Energy conditions for regular black holes in EFT of gravity

TL;DR

This paper investigates the existence of regular black hole solutions within effective field theory of gravity, showing that matter supporting such solutions satisfies energy conditions outside the horizon but violates the null energy condition inside.

Contribution

It demonstrates that regular black holes in EFT can satisfy energy conditions outside the horizon and remain valid within the interior, highlighting the role of higher-order curvature corrections.

Findings

Matter supporting regular black holes satisfies WEC outside the horizon.

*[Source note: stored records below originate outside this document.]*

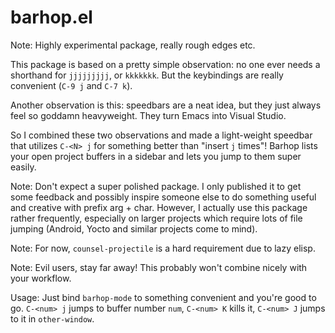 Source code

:# barhop.el

Note: Highly experimental package, really rough edges etc.

This package is based on a pretty simple observation: no one ever needs a
shorthand for `jjjjjjjjj`, or `kkkkkkk`. But the keybindings are really
convenient (`C-9 j` and `C-7 k`).

Another observation is this: speedbars are a neat idea, but they just always
feel so goddamn heavyweight. They turn Emacs into Visual Studio.

So I combined these two observations and made a light-weight speedbar that
utilizes `C-<N> j` for something better than "insert `j` <N> times"! Barhop
lists your open project buffers in a sidebar and lets you jump to them super
easily.

Note: Don't expect a super polished package. I only published it to get some
feedback and possibly inspire someone else to do something useful and creative
with prefix arg + char. However, I actually use this package rather frequently,
especially on larger projects which require lots of file jumping (Android, Yocto
and similar projects come to mind).

Note: For now, `counsel-projectile` is a hard requirement due to lazy elisp.

Note: Evil users, stay far away! This probably won't combine nicely with your workflow. 

Usage: Just bind `barhop-mode` to something convenient and you're good to go.
`C-<num> j` jumps to buffer number `num`, `C-<num> K` kills it, `C-<num> J`
jumps to it in `other-window`.
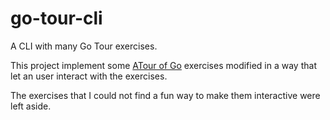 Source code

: # go-tour-cli
A CLI with many Go Tour exercises.

This project implement some [ATour of Go](https://go.dev/tour/) exercises modified in a way 
that let an user interact with the exercises.

The exercises that I could not find a fun way to make them interactive were left aside.
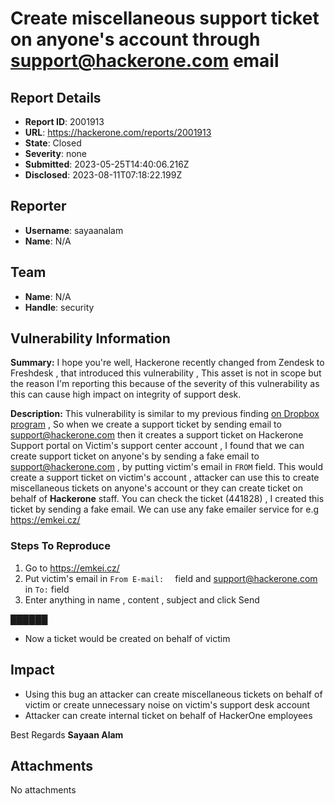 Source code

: # Create miscellaneous support ticket on anyone's account through support@hackerone.com email

## Report Details
- **Report ID**: 2001913
- **URL**: https://hackerone.com/reports/2001913
- **State**: Closed
- **Severity**: none
- **Submitted**: 2023-05-25T14:40:06.216Z
- **Disclosed**: 2023-08-11T07:18:22.199Z

## Reporter
- **Username**: sayaanalam
- **Name**: N/A

## Team
- **Name**: N/A
- **Handle**: security

## Vulnerability Information
**Summary:**
I hope you're well,
Hackerone recently changed from Zendesk to Freshdesk , that introduced this vulnerability , This asset is not in scope but the reason I'm reporting this because of the severity of this vulnerability as this can cause high impact on integrity of support desk.

**Description:**
This vulnerability is similar to my previous finding [on Dropbox program](https://infosecwriteups.com/mail-server-misconfiguration-leads-to-sending-a-fax-from-anyones-account-on-hellofax-dropbox-bbp-aab3d97ab4e7?source=user_profile---------0----------------------------]) , So when we create a support ticket by sending email to support@hackerone.com then it creates a support ticket on Hackerone Support portal on Victim's support center account , I found that we can create support ticket on anyone's  by sending a fake email to support@hackerone.com , by putting victim's email in `FROM` field. This would create a support ticket on victim's account , attacker can use this to create miscellaneous tickets on anyone's account or they can create ticket on behalf of **Hackerone** staff. You can check the ticket (441828) , I created this ticket by sending a fake email.
We can use any fake emailer service for e.g https://emkei.cz/

### Steps To Reproduce

1. Go to https://emkei.cz/
2. Put victim's email in `From E-mail:	` field and support@hackerone.com in `To:` field
3. Enter anything in name , content , subject and click Send

██████

* Now a ticket would be created on behalf of victim

## Impact

* Using this bug an attacker can create miscellaneous tickets on behalf of victim or create unnecessary noise on victim's support desk account
* Attacker can create internal ticket on behalf of HackerOne employees

Best Regards
**Sayaan Alam**

## Attachments
No attachments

NEC is violated inside the horizon in all examined cases.

EFT description remains valid inside the regular black hole due to bounded curvature.

Abstract

As Einstein's gravity is a non-renormalizable theory, it can be a good description of physics only at the scales of energy or spacetime curvature below the Planck mass. Moreover, it requires the presence of an infinite tower of higher-derivative corrections, as required in the framework of effective field theory (EFT). Black holes, known to be vacuum solutions in Einstein's gravity, necessarily have singularities in the center, where both Einstein's gravity and low-energy EFT expansions break down. In this work, we address the question of whether, in the presence of matter, regular solutions looking like black holes from outside do exist. We show that the matter distribution supporting the regular black hole solution in the presence of Riemann tensor cube and Riemann tensor to the fourth power EFT corrections satisfies positivity of energy (also called weak energy condition, WEC) and null energy condition (NEC) everywhere outside the horizon. Unlike the case of singular solutions, the EFT description is also valid in the interior of such an object, given that the maximal curvature is bounded and does not exceed the cut-off scale. We found that in a wide range of parameters, WEC is satisfied inside the horizon, but NEC is violated inside the horizon in all cases.